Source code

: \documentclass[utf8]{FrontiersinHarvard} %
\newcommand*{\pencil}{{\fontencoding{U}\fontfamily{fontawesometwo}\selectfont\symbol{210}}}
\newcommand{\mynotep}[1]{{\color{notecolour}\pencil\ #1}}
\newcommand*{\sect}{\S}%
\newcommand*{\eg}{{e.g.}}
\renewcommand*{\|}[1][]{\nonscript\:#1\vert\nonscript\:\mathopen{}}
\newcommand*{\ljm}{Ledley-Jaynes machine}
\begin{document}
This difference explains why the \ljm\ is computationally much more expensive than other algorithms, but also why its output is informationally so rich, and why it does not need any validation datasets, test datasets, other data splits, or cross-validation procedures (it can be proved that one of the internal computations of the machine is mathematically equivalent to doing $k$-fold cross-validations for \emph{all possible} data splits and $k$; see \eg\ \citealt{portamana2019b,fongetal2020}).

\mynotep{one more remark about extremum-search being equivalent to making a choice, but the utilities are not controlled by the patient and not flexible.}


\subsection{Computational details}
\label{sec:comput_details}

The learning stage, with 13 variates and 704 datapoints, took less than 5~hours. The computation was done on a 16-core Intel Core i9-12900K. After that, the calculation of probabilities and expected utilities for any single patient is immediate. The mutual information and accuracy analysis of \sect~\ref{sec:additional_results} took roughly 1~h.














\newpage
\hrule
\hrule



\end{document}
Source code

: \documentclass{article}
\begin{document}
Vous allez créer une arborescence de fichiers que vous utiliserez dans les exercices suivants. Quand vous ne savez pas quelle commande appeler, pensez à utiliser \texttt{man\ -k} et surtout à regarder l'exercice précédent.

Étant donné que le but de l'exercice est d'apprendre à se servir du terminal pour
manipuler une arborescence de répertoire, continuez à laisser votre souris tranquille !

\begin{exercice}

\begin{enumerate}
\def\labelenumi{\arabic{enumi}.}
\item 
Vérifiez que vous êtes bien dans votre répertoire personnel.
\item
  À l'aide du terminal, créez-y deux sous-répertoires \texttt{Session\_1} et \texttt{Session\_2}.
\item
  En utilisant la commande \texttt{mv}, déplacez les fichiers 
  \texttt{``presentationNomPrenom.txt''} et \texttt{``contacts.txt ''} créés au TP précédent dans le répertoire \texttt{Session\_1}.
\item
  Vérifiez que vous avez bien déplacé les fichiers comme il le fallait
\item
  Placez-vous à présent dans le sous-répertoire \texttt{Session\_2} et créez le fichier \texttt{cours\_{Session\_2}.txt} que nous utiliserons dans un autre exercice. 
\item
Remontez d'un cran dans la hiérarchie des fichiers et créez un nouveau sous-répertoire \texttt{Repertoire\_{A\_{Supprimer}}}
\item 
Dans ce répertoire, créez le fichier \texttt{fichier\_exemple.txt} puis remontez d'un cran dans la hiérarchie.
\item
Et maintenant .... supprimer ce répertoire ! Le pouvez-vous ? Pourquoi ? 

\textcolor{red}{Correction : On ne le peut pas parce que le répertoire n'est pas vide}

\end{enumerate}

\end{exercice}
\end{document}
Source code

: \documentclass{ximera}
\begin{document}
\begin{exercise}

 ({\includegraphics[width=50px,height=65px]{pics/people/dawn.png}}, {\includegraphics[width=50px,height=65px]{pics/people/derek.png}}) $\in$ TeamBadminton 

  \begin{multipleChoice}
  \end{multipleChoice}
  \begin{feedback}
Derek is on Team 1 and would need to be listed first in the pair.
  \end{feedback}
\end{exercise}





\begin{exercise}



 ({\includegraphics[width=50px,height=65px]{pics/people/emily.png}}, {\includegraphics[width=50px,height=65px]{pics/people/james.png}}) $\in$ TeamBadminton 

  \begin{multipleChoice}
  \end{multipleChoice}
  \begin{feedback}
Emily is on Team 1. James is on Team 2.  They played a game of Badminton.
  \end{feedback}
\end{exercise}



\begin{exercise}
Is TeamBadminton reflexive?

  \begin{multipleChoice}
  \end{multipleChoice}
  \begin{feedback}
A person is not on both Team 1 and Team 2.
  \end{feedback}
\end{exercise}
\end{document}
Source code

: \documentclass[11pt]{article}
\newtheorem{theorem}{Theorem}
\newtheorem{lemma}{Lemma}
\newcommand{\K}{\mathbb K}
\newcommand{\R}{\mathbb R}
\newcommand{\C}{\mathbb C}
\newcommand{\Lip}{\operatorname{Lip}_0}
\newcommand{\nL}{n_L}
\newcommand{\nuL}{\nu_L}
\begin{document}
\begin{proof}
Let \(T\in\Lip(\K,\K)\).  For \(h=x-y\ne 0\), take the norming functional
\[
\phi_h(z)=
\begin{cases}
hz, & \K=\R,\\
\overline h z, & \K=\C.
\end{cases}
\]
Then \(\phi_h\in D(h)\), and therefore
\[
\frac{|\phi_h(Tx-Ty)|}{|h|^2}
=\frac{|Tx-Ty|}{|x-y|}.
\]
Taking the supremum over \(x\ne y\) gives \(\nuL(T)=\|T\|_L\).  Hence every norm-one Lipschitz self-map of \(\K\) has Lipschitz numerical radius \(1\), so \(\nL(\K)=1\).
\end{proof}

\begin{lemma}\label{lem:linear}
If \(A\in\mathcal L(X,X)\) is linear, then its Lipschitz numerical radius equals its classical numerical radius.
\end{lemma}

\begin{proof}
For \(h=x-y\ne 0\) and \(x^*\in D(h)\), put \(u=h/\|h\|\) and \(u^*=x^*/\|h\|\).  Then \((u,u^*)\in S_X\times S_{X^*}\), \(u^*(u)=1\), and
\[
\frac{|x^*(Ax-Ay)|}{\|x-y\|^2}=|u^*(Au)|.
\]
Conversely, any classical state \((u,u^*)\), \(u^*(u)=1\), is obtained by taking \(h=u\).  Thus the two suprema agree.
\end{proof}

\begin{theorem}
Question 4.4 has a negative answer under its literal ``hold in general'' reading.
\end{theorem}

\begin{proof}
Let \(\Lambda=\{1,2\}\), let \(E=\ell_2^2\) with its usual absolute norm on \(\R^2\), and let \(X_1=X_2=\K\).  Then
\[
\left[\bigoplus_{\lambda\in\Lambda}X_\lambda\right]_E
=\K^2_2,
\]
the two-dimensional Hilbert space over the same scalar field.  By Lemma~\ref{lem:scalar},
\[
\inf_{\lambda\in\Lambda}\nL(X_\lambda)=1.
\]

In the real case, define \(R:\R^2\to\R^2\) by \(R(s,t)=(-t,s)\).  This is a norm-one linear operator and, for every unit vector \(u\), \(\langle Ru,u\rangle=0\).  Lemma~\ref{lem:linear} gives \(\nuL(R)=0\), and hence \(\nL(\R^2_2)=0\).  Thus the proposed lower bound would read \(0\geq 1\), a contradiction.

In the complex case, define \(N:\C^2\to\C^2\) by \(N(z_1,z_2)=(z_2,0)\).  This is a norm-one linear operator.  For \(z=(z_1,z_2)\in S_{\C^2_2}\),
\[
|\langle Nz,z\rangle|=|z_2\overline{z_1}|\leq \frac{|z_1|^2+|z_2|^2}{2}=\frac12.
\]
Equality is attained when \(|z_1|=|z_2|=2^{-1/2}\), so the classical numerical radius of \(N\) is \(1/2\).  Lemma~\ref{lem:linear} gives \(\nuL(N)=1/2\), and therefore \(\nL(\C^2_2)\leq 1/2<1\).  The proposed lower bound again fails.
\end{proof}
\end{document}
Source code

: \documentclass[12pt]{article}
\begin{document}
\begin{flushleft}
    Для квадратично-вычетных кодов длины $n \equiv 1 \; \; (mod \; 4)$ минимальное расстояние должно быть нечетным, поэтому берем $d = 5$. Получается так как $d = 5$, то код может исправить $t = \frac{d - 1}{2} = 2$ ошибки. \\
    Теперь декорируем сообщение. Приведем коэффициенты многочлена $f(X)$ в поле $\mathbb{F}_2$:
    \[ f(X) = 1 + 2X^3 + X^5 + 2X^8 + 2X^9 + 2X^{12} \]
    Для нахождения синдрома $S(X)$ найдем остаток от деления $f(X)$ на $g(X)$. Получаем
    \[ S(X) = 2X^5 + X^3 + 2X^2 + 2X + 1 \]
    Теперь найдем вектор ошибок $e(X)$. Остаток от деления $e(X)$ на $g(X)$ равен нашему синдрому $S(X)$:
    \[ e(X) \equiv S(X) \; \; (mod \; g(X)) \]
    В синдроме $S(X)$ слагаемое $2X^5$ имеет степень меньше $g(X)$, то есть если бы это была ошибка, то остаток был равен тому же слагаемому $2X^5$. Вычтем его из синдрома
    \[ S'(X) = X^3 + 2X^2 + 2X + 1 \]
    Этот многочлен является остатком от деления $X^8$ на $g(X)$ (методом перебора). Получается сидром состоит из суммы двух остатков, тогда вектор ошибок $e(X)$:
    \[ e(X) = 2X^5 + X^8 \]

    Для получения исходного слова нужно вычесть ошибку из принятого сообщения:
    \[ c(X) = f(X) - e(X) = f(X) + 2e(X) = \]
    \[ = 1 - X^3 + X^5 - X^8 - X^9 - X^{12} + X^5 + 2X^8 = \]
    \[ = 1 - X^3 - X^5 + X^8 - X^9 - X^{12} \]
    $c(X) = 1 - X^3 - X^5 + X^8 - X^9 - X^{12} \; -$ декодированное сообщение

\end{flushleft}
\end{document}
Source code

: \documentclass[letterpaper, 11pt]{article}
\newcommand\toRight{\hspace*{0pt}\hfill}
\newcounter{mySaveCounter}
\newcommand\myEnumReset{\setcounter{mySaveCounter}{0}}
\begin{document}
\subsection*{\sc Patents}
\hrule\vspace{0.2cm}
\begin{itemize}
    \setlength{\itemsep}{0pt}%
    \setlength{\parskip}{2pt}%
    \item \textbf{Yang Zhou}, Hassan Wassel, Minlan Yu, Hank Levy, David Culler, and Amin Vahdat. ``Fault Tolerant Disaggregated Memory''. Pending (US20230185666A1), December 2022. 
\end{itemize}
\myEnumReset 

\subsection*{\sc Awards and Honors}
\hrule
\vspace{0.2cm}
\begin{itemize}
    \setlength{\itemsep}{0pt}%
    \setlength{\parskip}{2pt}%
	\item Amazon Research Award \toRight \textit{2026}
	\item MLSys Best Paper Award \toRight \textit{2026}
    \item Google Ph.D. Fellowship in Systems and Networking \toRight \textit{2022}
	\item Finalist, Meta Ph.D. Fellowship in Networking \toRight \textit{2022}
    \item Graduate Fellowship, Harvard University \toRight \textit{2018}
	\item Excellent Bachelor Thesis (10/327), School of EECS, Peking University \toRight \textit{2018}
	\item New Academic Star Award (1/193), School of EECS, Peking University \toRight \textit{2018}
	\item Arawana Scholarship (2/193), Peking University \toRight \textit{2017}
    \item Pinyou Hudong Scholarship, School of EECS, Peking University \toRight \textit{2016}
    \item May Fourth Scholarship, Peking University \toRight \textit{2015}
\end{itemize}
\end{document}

____

Lines from the records above that hold "width" are the ones to list.

Reply to the exercise:
 ({\includegraphics[width=50px,height=65px]{pics/people/dawn.png}}, {\includegraphics[width=50px,height=65px]{pics/people/derek.png}}) $\in$ TeamBadminton 
 ({\includegraphics[width=50px,height=65px]{pics/people/emily.png}}, {\includegraphics[width=50px,height=65px]{pics/people/james.png}}) $\in$ TeamBadminton 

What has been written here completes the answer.